By Louis Rodolico

One of the main reasons I am running for City Council is to increase safety in my community.

Opinion Logo

The original University plan had three highways of four lanes each crossing Rose Canyon and unifying the University area. Governor to Gillman was taken out of the plan years ago. Genesee Avenue was built in the 1960s.

The wrestling match now is whether or not to build the four-lane Regents Road Bridge so there would be 8 lanes in service. Not building the Regents Road bridge generates an additional 15 major accidents each year due to funneling all the traffic meant for 12 lanes into four lanes at Genesee.

Louis Rodolico, San Diego City Council candidate in District 1. Photo courtesy Louis Rodolico
Louis Rodolico, San Diego City Council candidate in District 1. Photo courtesy Louis Rodolico

The main impetus for my running is that I do not want to leave those lives and injuries on the table. An additional consequence of not building the bridge is that we may now need two new fire stations instead of one.

Ironically, one central fire station would provide better emergency service times. According to the Citygate report, each new fire station costs $232 million a century to operate. So the expense of an additional fire station, the costs of traffic, man hours and gas, medical costs and repairs to vehicles costs us about $14 million for each year we do not have the bridge in service.

Another cost is to our high-tech sector in UTC, which is struggling with all the unnecessary traffic. If you listen to a high-tech entrepreneur or businessperson, they will tell you good roads are good for business.

At the other end of the age spectrum, the Friends Of Rose Canyon take our children on tours of the canyon and tell them the bridge will destroy the canyon forever, will be an environmental disaster, while FORC, simultaneously, ignores the Climate Action Plan.

The only environmental disaster is the 10 million pounds of carbon dioxide that is being pumped into the atmosphere each year as a direct result of not building the bridge.

The only properties that will be affected are those immediately adjacent to the bridge. These homeowners bought their homes at a lower cost because of the upcoming bridge.

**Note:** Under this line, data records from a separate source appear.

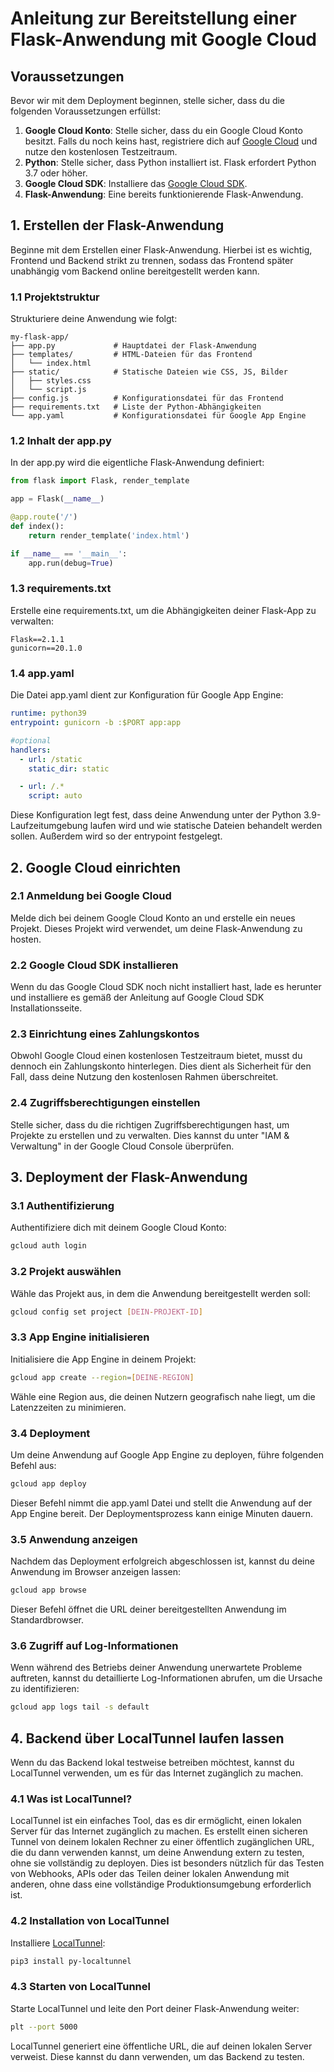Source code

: # Anleitung zur Bereitstellung einer Flask-Anwendung mit Google Cloud

## Voraussetzungen

Bevor wir mit dem Deployment beginnen, stelle sicher, dass du die folgenden Voraussetzungen erfüllst:

1. **Google Cloud Konto**: Stelle sicher, dass du ein Google Cloud Konto besitzt. Falls du noch keins hast, registriere dich auf [Google Cloud](https://cloud.google.com/) und nutze den kostenlosen Testzeitraum.
2. **Python**: Stelle sicher, dass Python installiert ist. Flask erfordert Python 3.7 oder höher.
3. **Google Cloud SDK**: Installiere das [Google Cloud SDK](https://cloud.google.com/sdk/docs/install).
4. **Flask-Anwendung**: Eine bereits funktionierende Flask-Anwendung.

## 1. Erstellen der Flask-Anwendung

Beginne mit dem Erstellen einer Flask-Anwendung. Hierbei ist es wichtig, Frontend und Backend strikt zu trennen, sodass das Frontend später unabhängig vom Backend online bereitgestellt werden kann.

### 1.1 Projektstruktur

Strukturiere deine Anwendung wie folgt:

```plaintext
my-flask-app/
├── app.py             # Hauptdatei der Flask-Anwendung
├── templates/         # HTML-Dateien für das Frontend
│   └── index.html
├── static/            # Statische Dateien wie CSS, JS, Bilder
│   ├── styles.css
│   └── script.js
├── config.js          # Konfigurationsdatei für das Frontend
├── requirements.txt   # Liste der Python-Abhängigkeiten
└── app.yaml           # Konfigurationsdatei für Google App Engine 
```


### 1.2 Inhalt der app.py
In der app.py wird die eigentliche Flask-Anwendung definiert:

```python
from flask import Flask, render_template

app = Flask(__name__)

@app.route('/')
def index():
    return render_template('index.html')

if __name__ == '__main__':
    app.run(debug=True)
```

### 1.3 requirements.txt
Erstelle eine requirements.txt, um die Abhängigkeiten deiner Flask-App zu verwalten:

```plaintext
Flask==2.1.1
gunicorn==20.1.0
```
### 1.4 app.yaml
Die Datei app.yaml dient zur Konfiguration für Google App Engine:

```yaml
runtime: python39
entrypoint: gunicorn -b :$PORT app:app

#optional
handlers:
  - url: /static
    static_dir: static

  - url: /.*
    script: auto
```
Diese Konfiguration legt fest, dass deine Anwendung unter der Python 3.9-Laufzeitumgebung laufen wird und wie statische Dateien behandelt werden sollen. Außerdem wird so der entrypoint festgelegt.

## 2. Google Cloud einrichten

### 2.1 Anmeldung bei Google Cloud
Melde dich bei deinem Google Cloud Konto an und erstelle ein neues Projekt. Dieses Projekt wird verwendet, um deine Flask-Anwendung zu hosten.

### 2.2 Google Cloud SDK installieren
Wenn du das Google Cloud SDK noch nicht installiert hast, lade es herunter und installiere es gemäß der Anleitung auf Google Cloud SDK Installationsseite.

### 2.3 Einrichtung eines Zahlungskontos
Obwohl Google Cloud einen kostenlosen Testzeitraum bietet, musst du dennoch ein Zahlungskonto hinterlegen. Dies dient als Sicherheit für den Fall, dass deine Nutzung den kostenlosen Rahmen überschreitet.

### 2.4 Zugriffsberechtigungen einstellen
Stelle sicher, dass du die richtigen Zugriffsberechtigungen hast, um Projekte zu erstellen und zu verwalten. Dies kannst du unter "IAM & Verwaltung" in der Google Cloud Console überprüfen.

## 3. Deployment der Flask-Anwendung

### 3.1 Authentifizierung
Authentifiziere dich mit deinem Google Cloud Konto:

```bash
gcloud auth login
```
### 3.2 Projekt auswählen
Wähle das Projekt aus, in dem die Anwendung bereitgestellt werden soll:

```bash
gcloud config set project [DEIN-PROJEKT-ID]
```
### 3.3 App Engine initialisieren
Initialisiere die App Engine in deinem Projekt:

```bash
gcloud app create --region=[DEINE-REGION]
```
Wähle eine Region aus, die deinen Nutzern geografisch nahe liegt, um die Latenzzeiten zu minimieren.

### 3.4 Deployment
Um deine Anwendung auf Google App Engine zu deployen, führe folgenden Befehl aus:

```bash
gcloud app deploy
```
Dieser Befehl nimmt die app.yaml Datei und stellt die Anwendung auf der App Engine bereit. Der Deploymentsprozess kann einige Minuten dauern.

### 3.5 Anwendung anzeigen
Nachdem das Deployment erfolgreich abgeschlossen ist, kannst du deine Anwendung im Browser anzeigen lassen:

```bash
gcloud app browse
```
Dieser Befehl öffnet die URL deiner bereitgestellten Anwendung im Standardbrowser.

### 3.6 Zugriff auf Log-Informationen

Wenn während des Betriebs deiner Anwendung unerwartete Probleme auftreten, kannst du detaillierte Log-Informationen abrufen, um die Ursache zu identifizieren:

```bash
gcloud app logs tail -s default
```

## 4. Backend über LocalTunnel laufen lassen

Wenn du das Backend lokal testweise betreiben möchtest, kannst du LocalTunnel verwenden, um es für das Internet zugänglich zu machen.

### 4.1 Was ist LocalTunnel?
LocalTunnel ist ein einfaches Tool, das es dir ermöglicht, einen lokalen Server für das Internet zugänglich zu machen. Es erstellt einen sicheren Tunnel von deinem lokalen Rechner zu einer öffentlich zugänglichen URL, die du dann verwenden kannst, um deine Anwendung extern zu testen, ohne sie vollständig zu deployen. Dies ist besonders nützlich für das Testen von Webhooks, APIs oder das Teilen deiner lokalen Anwendung mit anderen, ohne dass eine vollständige Produktionsumgebung erforderlich ist.

### 4.2 Installation von LocalTunnel
Installiere [LocalTunnel](https://pypi.org/project/py-localtunnel/):

```bash
pip3 install py-localtunnel
```
### 4.3 Starten von LocalTunnel
Starte LocalTunnel und leite den Port deiner Flask-Anwendung weiter:

```bash
plt --port 5000
```
LocalTunnel generiert eine öffentliche URL, die auf deinen lokalen Server verweist. Diese kannst du dann verwenden, um das Backend zu testen.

Their lobbying against the bridge is a way to increase their home value at the expense of everyone else in the city.

Houses with oversized lots on Regents Road will be able to sell off unused portions of their lot if Regents Road becomes two lanes; this could bring these homeowners a half-million dollars or more. Every election cycle, candidates who promise to defeat the bridge line up to collect donations.

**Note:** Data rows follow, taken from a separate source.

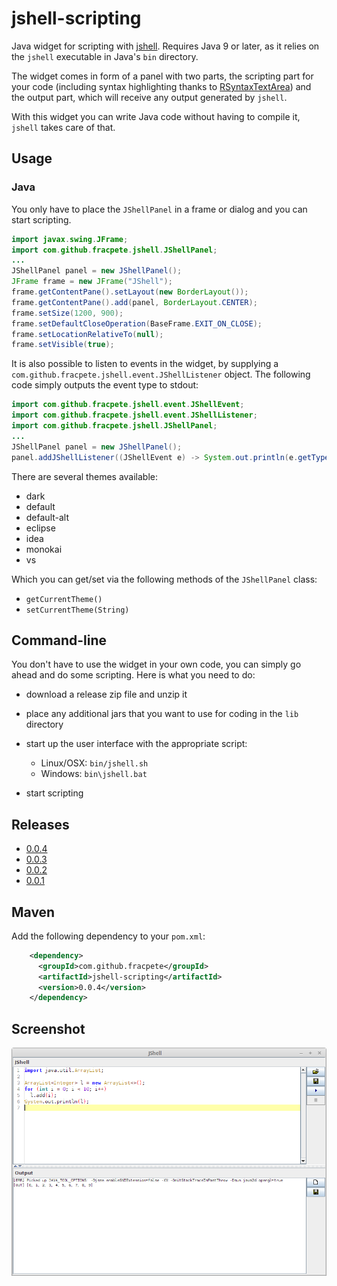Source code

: # jshell-scripting

Java widget for scripting with [jshell](https://docs.oracle.com/javase/9/jshell/). 
Requires Java 9 or later, as it relies on the `jshell` executable in Java's `bin` 
directory.

The widget comes in form of a panel with two parts, the scripting part for your code 
(including syntax highlighting thanks to [RSyntaxTextArea](http://bobbylight.github.io/RSyntaxTextArea/))
and the output part, which will receive any output generated by `jshell`.

With this widget you can write Java code without having to compile it, `jshell`
takes care of that.


## Usage

### Java

You only have to place the `JShellPanel` in a frame or dialog and you
can start scripting.

```java
import javax.swing.JFrame;
import com.github.fracpete.jshell.JShellPanel;
...
JShellPanel panel = new JShellPanel();
JFrame frame = new JFrame("JShell");
frame.getContentPane().setLayout(new BorderLayout());
frame.getContentPane().add(panel, BorderLayout.CENTER);
frame.setSize(1200, 900);
frame.setDefaultCloseOperation(BaseFrame.EXIT_ON_CLOSE);
frame.setLocationRelativeTo(null);
frame.setVisible(true);
```

It is also possible to listen to events in the widget, by supplying a
`com.github.fracpete.jshell.event.JShellListener` object. The following code
simply outputs the event type to stdout:

```java
import com.github.fracpete.jshell.event.JShellEvent;
import com.github.fracpete.jshell.event.JShellListener;
import com.github.fracpete.jshell.JShellPanel;
...
JShellPanel panel = new JShellPanel();
panel.addJShellListener((JShellEvent e) -> System.out.println(e.getType()));
```

There are several themes available:
* dark
* default
* default-alt
* eclipse
* idea
* monokai
* vs

Which you can get/set via the following methods of the `JShellPanel` class:
* `getCurrentTheme()`
* `setCurrentTheme(String)`

## Command-line

You don't have to use the widget in your own code, you can simply go ahead
and do some scripting. Here is what you need to do:

* download a release zip file and unzip it
* place any additional jars that you want to use for coding in the `lib` directory
* start up the user interface with the appropriate script:

    * Linux/OSX: `bin/jshell.sh`
    * Windows: `bin\jshell.bat`

* start scripting


## Releases

* [0.0.4](https://github.com/fracpete/jshell-scripting/releases/download/jshell-scripting-0.0.4/jshell-scripting-0.0.4-bin.zip)
* [0.0.3](https://github.com/fracpete/jshell-scripting/releases/download/jshell-scripting-0.0.3/jshell-scripting-0.0.3-bin.zip)
* [0.0.2](https://github.com/fracpete/jshell-scripting/releases/download/jshell-scripting-0.0.2/jshell-scripting-0.0.2-bin.zip)
* [0.0.1](https://github.com/fracpete/jshell-scripting/releases/download/jshell-scripting-0.0.1/jshell-scripting-0.0.1-bin.zip)


## Maven

Add the following dependency to your `pom.xml`:

```xml
    <dependency>
      <groupId>com.github.fracpete</groupId>
      <artifactId>jshell-scripting</artifactId>
      <version>0.0.4</version>
    </dependency>
```

## Screenshot

![Screenshot of example script output](src/site/resources/example.png)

Looking east toward the Regents Road Bridge site. Photo via Louis Rodolico
Looking east toward the Regents Road Bridge site. Photo via Louis Rodolico

The The University Community Planning Group is charged with representing community needs and making recommendations to City Council. The majority of the community wants the bridge built, but they are excluded from UCPG board positions, so the word “Community” in UCPG represents a minority of residents only.

You will not get a UCPG board seat if you want the bridge built, period.

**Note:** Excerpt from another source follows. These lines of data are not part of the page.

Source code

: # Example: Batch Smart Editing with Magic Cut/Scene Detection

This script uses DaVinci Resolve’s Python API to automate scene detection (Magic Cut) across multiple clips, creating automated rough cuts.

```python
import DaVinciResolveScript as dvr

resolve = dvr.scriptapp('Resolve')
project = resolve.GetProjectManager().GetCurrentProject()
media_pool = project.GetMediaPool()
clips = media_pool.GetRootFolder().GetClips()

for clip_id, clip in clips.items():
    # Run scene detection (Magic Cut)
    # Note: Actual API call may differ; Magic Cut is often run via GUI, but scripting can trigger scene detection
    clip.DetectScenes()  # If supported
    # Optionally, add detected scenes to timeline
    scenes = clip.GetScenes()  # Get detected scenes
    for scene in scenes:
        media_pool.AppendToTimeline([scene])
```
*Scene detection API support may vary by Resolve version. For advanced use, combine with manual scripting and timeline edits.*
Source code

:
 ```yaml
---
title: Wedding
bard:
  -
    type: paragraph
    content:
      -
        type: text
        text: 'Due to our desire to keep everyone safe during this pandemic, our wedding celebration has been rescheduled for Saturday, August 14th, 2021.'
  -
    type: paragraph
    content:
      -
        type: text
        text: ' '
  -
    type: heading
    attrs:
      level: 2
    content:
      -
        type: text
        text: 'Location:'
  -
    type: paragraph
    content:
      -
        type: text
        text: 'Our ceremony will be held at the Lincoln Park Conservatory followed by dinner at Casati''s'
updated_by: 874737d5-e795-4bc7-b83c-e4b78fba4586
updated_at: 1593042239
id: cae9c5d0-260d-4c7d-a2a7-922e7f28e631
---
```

I was at the March UCPG elections. In my opinion, seniors who live within three-quarters to a half-mile from the proposed bridge were brought in to vote against candidates who support building the bridge.  They had false fears that the bridge would drop their home values by $100,000-200,000, bring crime and overwhelm their streets with traffic.

What they end up voting for is longer travel times from their house to a hospital. In west University City, the ambulance must loop around on the interstate or go all the way to Genesee. These seniors vote against their own mortality to benefit a few dozen homeowners.

All three UCPG voting areas have one thing in common — all three areas intersect at the Regents Road Bridge site. The overwhelming majority of residential members on the board live near the proposed bridge.

If it were true that property values for houses a quarter- or half-mile from the bridge would drop $100,000 or $200,000, then the majority of the board should recuse themselves from voting on any bridge decision. At that point, they would not have a quorum.

To get around this, UCPG makes the bridge purely an environmental issue while simultaneously ignoring the unnecessary carbon dioxide generated and the city’s Climate Action Plan.

Let’s look at who is making the decisions. A judge ruled in 2007 that the bridge EIR was defective and needed to be resubmitted. That’s one person. In 2010, one council person, in a subcommittee, made the deciding vote on tabling the EIR, so the bridge remains in stasis.

The last thing the UCPG and the Friends of Rose Canyon want is a city ballot issue to defeat the bridge because that would involve all the voters and surveys show overwhelming support for building the Regents Road Bridge.

Louis Rodolico is a San Diego City Council candidate in District 1.